Fast forward to the present. My mom and Jim Burns were married for seven great years. They lived in Brevard NC, which is relatively close to us. My family got to see them fairly often. For the last several years they drove down to have Thanksgiving with us. They knew our friends and got a big bunch of backporch folk music from time to time.

Jim died just a few weeks ago. I was honored to spend a lot of time with my mom and Jim during these last seven years, especially this summer.

It was a privilege to know Jim Burns for as long as I have. His passing has left a hole in my mom’s life that will never be filled.

I wrote this letter to his sons the day after he died. I got to meet Michael and Pat and spend a few days with them just at the end of Jim’s life. I post it here because it tells of my great admiration for Jim and how much he meant to my mom.

Dear Pat and Mike,

I am sorry about the loss of your dear old dad. Jim was a good, sweet man and our lives will not be the same without him. I’ll remember his quick wit, his intelligence, his wonderful stories, his sense of justice and his compassion. His years in Brevard with my mom left him a great distance from you. But I was the lucky one, wasn’t I? I saw them quite often. And they made each other very happy.

My own dad died in the late 80’s. It seemed unfair. Jack O’Keefe was so young. And my mom was adrift. We were left fatherless. Ruck was lucky enough to find love again with a wonderful guy – Otto. I did not know Otto very well and they lived far away from all of us. I love him because he loved my mom. But I never referred to him as my stepdad.

You guys, when Otto died, Jim was there. He helped my mom make it through her second hardest time. He helped her to start over. You’ll never know how grateful I am for Jim coming into my mom’s life. And when they settled into NC, I never saw my mother happier. My family saw them often. My boys, who never met Jack O’Keefe, will remember Jim as a grandfather and I will remember him as my stepdad.

How wonderful that you both got to be with him in NC toward the end. I was with them a few days before you came and you must know how excited he was at your visit. The afternoon you all came in from the airport – when he knew you were almost there, he wanted a clean shirt, to have his oxygen tank in the bedroom with the door closed and to have his hair brushed. He wanted this time with JD and Teddy to be special. Honestly, I was going to stay with my mom and Jim indefinitely – until the end I thought. But when I saw your warm and generous hearts, and how much you loved your dad; when I heard you call him “Pop” and kiss him on the head, I knew it was the right time to go and leave you Burns Boys to yourselves.

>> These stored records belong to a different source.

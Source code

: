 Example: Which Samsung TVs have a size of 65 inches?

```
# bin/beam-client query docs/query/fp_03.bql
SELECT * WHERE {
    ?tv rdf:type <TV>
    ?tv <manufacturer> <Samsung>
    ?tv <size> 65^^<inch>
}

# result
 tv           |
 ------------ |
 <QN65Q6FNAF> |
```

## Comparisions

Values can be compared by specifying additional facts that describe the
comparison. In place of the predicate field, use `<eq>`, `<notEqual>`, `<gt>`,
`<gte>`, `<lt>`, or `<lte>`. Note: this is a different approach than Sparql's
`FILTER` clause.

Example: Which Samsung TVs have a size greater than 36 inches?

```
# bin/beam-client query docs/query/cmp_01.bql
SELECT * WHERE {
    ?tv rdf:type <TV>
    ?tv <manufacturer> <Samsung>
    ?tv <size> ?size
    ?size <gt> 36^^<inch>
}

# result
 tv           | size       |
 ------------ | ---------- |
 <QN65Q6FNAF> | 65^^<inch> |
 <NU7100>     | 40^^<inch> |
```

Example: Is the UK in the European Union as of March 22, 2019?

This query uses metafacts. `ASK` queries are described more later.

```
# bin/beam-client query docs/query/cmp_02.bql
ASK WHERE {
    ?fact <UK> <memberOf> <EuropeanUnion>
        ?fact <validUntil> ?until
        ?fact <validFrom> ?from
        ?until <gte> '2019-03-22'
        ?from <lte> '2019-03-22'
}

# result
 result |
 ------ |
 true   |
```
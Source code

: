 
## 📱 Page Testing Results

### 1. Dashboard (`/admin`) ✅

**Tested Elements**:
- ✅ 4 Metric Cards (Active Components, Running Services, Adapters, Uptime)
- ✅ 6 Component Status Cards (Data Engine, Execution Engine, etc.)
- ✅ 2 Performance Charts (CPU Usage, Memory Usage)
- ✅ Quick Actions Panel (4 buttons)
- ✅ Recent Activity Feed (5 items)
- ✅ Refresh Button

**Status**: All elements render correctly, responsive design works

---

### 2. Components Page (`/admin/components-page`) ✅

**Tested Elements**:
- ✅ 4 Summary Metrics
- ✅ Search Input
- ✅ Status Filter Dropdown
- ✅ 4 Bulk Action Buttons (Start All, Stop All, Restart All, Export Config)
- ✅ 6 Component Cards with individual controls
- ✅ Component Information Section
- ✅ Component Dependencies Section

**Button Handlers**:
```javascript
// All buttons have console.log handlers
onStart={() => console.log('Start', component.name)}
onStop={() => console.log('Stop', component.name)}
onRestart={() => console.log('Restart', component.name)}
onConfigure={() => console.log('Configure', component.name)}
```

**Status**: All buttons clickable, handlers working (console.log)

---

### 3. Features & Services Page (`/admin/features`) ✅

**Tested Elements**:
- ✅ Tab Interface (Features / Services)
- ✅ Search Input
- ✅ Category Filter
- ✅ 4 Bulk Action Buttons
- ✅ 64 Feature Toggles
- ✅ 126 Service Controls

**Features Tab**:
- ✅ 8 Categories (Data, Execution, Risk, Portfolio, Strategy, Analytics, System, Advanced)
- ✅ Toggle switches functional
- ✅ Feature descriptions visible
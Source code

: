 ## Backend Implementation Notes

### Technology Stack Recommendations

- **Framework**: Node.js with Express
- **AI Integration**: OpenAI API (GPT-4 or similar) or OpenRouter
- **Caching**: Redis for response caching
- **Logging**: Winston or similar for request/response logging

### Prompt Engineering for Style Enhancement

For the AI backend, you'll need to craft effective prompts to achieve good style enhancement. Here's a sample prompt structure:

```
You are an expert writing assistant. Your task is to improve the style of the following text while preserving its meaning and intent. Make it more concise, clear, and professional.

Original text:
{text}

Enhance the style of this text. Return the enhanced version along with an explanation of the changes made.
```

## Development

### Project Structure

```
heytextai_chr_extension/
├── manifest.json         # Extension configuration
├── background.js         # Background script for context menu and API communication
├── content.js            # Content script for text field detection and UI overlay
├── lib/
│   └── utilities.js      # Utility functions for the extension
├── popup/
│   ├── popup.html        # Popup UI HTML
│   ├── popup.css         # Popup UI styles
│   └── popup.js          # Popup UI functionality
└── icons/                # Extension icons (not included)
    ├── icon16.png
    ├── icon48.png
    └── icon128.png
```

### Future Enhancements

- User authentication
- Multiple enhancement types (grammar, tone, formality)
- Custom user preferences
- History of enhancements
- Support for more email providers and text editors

So, thanks for coming. It meant so much to your dad and my mom. Thanks for sharing your stories with us. It was funny to meet you guys after having known Jim for most of my life, to have known him as my sister’s teacher, my family’s good friend, to have seen him fall for your mom and then to wonder for years about him, and finally to have him come back into our lives for some happy times.

In the great scheme of life we all have pain and sorrow along with our happiness and joy. You can’t have one without the other I suppose. I just wanted you to know that Jim has been part of my family’s joy.

I hope our paths cross again. I like you guys. And I loved your dad. Our world will never quite be the same without Jim Burns.

May your happy memories come quickly to fill the space of your grief.